◆ TASK OBJECTIVE: Search the data for the word "merasa" and copy out every line that has it.

◆ EXERCISE INPUT:
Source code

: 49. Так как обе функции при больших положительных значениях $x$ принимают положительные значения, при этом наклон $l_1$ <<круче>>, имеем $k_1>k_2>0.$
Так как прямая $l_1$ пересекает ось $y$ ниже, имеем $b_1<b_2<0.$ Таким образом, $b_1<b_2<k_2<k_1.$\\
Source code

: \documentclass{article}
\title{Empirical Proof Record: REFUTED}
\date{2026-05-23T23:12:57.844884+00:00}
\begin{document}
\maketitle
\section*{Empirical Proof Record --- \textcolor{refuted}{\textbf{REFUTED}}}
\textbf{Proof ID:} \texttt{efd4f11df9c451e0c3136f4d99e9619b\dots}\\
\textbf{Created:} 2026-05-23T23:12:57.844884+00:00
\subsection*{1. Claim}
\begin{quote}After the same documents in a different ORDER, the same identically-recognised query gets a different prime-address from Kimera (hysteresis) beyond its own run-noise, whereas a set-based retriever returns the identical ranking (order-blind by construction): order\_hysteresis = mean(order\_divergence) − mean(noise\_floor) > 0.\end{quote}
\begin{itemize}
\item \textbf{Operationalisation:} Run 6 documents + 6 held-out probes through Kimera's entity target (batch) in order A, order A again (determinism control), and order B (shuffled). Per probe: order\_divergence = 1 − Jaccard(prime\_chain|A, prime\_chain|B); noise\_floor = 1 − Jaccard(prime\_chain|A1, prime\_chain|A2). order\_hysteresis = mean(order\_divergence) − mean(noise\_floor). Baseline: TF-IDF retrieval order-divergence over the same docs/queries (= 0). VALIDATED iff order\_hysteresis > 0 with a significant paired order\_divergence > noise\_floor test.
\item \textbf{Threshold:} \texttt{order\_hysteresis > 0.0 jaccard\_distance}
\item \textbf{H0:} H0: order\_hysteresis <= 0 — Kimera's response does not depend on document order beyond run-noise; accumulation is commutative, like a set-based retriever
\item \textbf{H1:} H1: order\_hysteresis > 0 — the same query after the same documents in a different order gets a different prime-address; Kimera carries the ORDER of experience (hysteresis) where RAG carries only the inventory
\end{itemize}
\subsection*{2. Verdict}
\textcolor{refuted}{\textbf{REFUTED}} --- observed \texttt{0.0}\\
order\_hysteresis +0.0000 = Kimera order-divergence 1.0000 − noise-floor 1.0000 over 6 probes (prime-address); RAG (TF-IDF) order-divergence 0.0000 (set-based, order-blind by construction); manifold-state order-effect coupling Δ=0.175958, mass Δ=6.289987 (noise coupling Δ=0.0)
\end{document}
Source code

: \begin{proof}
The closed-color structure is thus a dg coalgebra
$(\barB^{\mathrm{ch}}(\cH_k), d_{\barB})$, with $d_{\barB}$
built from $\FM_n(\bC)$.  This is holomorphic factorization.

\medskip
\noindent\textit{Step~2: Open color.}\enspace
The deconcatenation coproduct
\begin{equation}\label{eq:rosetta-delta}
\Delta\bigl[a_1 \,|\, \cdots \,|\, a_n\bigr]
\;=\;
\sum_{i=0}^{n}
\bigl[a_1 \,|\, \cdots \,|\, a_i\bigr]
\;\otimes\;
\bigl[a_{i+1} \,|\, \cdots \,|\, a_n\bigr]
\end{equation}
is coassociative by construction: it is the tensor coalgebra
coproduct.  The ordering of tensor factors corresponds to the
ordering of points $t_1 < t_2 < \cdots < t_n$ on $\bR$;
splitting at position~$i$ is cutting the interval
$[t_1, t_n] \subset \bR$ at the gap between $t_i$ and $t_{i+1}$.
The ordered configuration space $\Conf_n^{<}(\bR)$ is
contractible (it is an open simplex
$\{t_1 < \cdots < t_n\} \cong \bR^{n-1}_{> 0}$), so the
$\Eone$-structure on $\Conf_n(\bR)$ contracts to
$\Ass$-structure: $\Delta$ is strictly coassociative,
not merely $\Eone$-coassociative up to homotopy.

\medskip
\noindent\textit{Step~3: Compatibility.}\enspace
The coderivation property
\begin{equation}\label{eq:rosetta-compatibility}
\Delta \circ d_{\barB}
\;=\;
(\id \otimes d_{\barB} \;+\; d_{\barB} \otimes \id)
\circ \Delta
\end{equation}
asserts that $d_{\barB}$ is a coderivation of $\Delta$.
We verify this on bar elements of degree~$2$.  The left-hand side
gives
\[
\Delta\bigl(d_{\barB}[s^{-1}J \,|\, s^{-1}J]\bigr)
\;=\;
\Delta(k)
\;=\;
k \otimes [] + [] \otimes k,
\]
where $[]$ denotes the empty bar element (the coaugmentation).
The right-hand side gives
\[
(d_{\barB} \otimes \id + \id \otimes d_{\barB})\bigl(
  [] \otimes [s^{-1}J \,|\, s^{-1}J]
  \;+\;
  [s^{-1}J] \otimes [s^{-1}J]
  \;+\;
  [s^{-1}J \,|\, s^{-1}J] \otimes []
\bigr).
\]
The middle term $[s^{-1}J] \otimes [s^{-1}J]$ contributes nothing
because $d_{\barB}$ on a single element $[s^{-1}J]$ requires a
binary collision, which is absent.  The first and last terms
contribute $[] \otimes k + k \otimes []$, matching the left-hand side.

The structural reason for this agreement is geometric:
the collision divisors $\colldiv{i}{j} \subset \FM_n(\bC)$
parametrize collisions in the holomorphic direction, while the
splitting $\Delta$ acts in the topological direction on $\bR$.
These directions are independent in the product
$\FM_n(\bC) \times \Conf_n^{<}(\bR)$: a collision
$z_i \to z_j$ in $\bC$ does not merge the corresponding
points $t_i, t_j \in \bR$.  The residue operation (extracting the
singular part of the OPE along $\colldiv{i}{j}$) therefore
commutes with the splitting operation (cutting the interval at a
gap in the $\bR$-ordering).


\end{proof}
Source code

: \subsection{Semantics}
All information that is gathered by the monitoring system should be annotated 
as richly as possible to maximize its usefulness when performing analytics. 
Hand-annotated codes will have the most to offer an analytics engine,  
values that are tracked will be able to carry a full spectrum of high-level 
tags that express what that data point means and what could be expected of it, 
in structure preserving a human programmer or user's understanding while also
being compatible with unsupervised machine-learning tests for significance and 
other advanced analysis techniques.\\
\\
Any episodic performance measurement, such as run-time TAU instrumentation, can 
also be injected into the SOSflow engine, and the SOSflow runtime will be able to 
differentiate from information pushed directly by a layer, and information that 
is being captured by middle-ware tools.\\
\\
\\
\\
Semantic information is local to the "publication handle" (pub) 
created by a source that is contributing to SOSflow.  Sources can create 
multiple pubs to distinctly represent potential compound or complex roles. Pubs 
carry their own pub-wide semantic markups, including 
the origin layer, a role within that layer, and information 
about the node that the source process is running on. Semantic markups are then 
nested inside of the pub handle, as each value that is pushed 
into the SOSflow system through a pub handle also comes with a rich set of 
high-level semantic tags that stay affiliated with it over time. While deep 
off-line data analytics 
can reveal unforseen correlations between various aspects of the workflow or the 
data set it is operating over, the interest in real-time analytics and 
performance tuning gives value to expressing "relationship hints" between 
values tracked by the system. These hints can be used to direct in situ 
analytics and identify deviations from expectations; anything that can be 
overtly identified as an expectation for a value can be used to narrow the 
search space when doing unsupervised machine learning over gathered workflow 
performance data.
* * *
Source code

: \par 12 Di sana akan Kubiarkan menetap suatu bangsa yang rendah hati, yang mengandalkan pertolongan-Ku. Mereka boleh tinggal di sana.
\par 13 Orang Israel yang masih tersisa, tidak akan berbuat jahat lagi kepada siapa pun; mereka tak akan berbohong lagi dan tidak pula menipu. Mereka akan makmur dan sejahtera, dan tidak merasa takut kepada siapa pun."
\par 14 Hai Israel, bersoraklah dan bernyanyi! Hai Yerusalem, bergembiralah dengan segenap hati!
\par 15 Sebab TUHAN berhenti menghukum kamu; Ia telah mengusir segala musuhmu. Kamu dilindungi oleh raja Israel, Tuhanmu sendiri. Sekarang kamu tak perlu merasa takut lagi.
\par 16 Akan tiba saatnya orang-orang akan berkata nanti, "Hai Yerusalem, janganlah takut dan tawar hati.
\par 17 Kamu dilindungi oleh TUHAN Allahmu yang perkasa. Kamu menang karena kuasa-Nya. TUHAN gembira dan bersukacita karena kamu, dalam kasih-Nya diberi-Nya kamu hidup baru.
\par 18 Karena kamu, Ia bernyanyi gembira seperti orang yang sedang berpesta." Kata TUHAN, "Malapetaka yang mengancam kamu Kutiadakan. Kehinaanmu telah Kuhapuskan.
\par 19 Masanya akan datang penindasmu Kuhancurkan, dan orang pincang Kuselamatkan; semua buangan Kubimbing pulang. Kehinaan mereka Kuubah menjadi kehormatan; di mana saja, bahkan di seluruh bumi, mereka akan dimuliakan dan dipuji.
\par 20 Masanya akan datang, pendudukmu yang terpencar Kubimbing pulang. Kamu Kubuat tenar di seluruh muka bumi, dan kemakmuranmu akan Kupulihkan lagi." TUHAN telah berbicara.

◆ ANSWER:
\par 13 Orang Israel yang masih tersisa, tidak akan berbuat jahat lagi kepada siapa pun; mereka tak akan berbohong lagi dan tidak pula menipu. Mereka akan makmur dan sejahtera, dan tidak merasa takut kepada siapa pun."
\par 15 Sebab TUHAN berhenti menghukum kamu; Ia telah mengusir segala musuhmu. Kamu dilindungi oleh raja Israel, Tuhanmu sendiri. Sekarang kamu tak perlu merasa takut lagi.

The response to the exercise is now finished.